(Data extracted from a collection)
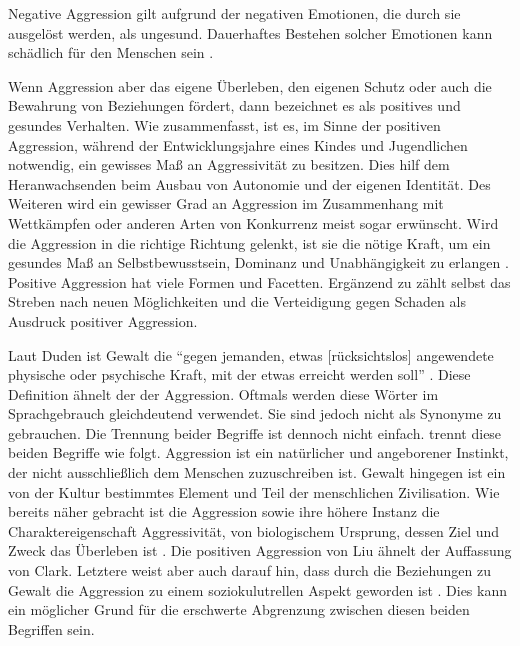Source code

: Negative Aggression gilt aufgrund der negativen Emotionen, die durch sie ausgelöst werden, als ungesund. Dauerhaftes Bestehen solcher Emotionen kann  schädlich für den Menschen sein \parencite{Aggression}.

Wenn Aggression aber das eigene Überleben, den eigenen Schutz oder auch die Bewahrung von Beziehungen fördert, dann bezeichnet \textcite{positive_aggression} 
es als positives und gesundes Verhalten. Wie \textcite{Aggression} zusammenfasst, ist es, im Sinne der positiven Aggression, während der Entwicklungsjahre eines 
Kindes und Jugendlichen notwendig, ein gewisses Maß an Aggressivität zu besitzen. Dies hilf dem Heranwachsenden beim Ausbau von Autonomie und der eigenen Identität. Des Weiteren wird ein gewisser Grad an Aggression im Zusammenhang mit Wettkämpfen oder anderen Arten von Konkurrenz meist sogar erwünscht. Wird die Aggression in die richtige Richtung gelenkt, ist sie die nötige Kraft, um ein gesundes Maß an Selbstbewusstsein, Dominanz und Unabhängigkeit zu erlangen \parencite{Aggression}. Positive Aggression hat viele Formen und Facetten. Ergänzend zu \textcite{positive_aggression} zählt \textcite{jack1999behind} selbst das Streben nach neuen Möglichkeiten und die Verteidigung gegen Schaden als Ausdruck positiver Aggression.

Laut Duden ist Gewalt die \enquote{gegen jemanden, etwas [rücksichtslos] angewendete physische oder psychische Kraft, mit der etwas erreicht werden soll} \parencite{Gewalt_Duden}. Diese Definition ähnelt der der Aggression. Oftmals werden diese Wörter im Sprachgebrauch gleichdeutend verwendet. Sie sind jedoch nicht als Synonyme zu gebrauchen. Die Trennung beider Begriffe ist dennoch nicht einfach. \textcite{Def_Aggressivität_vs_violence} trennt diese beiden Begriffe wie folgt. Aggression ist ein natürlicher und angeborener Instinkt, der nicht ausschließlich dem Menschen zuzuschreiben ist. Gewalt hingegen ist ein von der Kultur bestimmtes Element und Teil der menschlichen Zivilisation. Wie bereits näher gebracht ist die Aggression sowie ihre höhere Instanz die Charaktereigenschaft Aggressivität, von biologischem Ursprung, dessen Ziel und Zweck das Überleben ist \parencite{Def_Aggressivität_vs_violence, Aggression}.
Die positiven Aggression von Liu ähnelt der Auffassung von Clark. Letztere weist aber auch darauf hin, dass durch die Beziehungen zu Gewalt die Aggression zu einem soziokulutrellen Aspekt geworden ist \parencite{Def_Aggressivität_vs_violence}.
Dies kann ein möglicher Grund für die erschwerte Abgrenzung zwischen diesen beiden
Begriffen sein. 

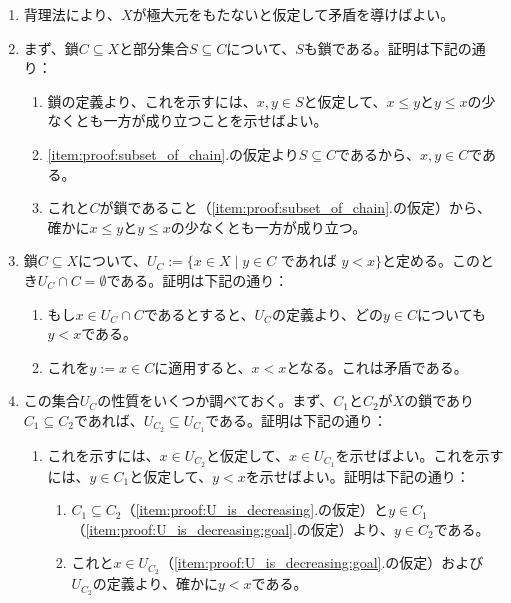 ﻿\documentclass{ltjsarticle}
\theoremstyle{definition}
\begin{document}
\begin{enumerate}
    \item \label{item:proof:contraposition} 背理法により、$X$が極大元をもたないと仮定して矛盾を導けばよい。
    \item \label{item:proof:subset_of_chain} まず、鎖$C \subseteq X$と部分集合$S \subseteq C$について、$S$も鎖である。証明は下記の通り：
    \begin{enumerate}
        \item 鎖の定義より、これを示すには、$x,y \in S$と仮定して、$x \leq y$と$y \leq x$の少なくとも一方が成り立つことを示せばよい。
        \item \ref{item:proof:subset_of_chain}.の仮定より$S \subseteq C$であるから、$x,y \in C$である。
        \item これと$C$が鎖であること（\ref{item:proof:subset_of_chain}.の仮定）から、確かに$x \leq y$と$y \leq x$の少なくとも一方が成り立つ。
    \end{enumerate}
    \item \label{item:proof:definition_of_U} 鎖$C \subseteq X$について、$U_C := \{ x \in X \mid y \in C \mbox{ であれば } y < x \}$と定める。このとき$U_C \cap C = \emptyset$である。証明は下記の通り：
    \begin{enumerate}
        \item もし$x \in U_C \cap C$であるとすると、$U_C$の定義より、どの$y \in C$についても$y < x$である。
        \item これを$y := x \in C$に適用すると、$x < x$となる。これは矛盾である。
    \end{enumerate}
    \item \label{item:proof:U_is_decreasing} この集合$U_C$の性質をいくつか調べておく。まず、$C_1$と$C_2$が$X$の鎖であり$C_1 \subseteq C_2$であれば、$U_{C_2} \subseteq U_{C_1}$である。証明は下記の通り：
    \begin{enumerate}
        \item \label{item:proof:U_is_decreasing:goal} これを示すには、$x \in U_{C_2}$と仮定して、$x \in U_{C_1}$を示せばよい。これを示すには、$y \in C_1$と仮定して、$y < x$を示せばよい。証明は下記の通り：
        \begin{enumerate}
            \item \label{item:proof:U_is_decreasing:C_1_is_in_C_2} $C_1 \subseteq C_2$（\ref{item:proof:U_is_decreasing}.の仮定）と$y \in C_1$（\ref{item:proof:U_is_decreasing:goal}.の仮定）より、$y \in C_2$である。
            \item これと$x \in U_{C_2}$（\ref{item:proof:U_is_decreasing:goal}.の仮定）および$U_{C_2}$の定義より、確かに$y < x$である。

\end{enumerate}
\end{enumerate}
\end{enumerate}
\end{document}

---

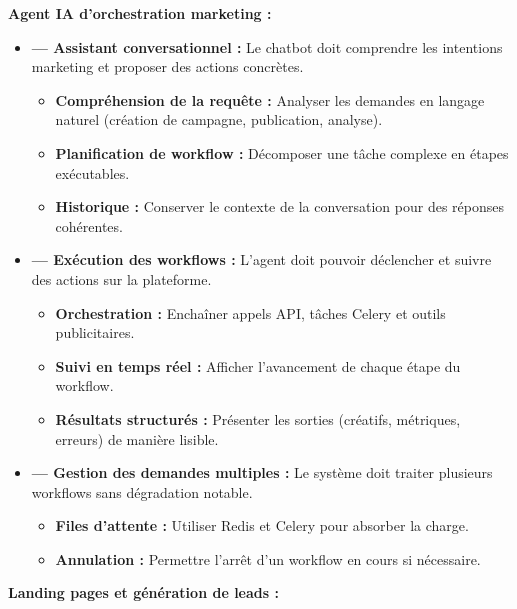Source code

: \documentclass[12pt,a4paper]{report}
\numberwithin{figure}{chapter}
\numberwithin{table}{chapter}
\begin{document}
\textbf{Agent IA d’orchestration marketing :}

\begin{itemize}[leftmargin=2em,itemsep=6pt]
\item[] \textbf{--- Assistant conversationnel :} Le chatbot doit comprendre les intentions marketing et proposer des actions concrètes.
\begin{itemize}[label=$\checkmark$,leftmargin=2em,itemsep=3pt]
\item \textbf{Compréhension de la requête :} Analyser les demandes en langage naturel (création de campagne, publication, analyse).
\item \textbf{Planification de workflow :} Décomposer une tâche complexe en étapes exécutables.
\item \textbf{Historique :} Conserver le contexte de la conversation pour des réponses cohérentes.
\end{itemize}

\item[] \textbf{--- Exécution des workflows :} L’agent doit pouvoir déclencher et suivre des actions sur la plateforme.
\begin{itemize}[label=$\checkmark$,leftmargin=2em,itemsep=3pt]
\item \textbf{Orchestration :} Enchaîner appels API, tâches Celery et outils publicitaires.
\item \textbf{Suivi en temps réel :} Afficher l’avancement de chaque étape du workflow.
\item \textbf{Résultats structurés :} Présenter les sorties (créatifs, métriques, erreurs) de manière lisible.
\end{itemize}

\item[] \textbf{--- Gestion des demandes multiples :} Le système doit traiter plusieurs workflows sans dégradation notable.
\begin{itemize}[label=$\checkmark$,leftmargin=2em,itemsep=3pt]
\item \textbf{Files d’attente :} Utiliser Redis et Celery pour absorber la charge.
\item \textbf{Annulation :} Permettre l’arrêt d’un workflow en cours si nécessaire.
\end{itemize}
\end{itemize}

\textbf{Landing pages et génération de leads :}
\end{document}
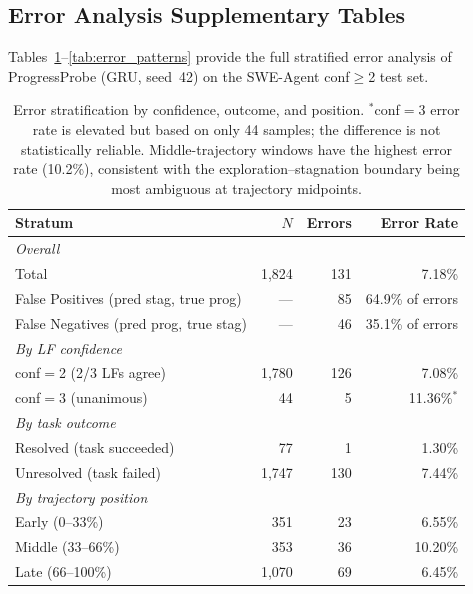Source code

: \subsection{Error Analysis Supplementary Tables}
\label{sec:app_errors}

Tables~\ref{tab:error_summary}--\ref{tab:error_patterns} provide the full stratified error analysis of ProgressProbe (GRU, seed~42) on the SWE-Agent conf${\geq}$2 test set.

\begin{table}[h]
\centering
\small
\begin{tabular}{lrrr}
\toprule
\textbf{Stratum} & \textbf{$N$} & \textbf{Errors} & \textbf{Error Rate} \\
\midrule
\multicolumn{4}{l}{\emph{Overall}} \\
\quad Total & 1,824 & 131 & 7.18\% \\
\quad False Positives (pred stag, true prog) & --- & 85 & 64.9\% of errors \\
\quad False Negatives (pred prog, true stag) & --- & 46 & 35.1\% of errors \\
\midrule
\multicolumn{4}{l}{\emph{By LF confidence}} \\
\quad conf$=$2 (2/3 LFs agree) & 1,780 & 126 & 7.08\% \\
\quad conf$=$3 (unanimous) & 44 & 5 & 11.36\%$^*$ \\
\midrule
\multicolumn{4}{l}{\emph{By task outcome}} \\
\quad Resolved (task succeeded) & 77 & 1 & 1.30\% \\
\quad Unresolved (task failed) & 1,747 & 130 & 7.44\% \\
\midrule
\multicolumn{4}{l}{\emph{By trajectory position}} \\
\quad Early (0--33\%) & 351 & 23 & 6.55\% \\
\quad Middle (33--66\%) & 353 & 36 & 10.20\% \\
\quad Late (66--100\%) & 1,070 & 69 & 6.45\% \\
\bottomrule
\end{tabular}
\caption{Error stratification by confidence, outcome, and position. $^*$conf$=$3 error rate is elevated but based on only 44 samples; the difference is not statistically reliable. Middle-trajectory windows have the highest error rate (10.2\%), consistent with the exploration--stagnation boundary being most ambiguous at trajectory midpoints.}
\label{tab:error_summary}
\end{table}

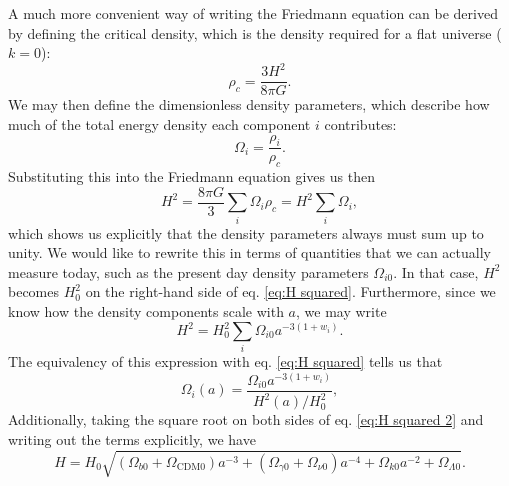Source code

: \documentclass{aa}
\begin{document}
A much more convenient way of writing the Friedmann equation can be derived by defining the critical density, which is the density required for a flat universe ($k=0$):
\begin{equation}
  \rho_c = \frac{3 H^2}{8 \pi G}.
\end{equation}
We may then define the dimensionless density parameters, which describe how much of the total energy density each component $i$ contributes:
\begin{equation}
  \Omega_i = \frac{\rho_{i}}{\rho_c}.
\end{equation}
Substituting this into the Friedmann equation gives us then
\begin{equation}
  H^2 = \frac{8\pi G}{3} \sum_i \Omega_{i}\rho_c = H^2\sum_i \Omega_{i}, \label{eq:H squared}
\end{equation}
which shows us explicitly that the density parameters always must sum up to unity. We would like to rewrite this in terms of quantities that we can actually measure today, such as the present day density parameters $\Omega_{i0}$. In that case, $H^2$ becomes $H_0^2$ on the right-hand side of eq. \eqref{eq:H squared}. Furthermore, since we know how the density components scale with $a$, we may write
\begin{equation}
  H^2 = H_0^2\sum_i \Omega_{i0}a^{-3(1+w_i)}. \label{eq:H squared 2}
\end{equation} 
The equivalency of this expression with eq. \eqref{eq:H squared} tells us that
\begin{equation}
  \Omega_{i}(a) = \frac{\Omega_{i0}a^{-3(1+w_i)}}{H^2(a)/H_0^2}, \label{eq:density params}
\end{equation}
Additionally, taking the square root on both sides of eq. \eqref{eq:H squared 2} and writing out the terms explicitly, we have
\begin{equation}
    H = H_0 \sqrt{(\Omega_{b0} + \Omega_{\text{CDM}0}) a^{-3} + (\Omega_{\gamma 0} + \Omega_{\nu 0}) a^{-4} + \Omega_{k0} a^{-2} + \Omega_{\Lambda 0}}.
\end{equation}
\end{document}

_WORK REQUIRED_. Which lines in the records above hold the string "that"? Copy each of them.

_FINISHED EXERCISE_.
which shows us explicitly that the density parameters always must sum up to unity. We would like to rewrite this in terms of quantities that we can actually measure today, such as the present day density parameters $\Omega_{i0}$. In that case, $H^2$ becomes $H_0^2$ on the right-hand side of eq. \eqref{eq:H squared}. Furthermore, since we know how the density components scale with $a$, we may write
The equivalency of this expression with eq. \eqref{eq:H squared} tells us that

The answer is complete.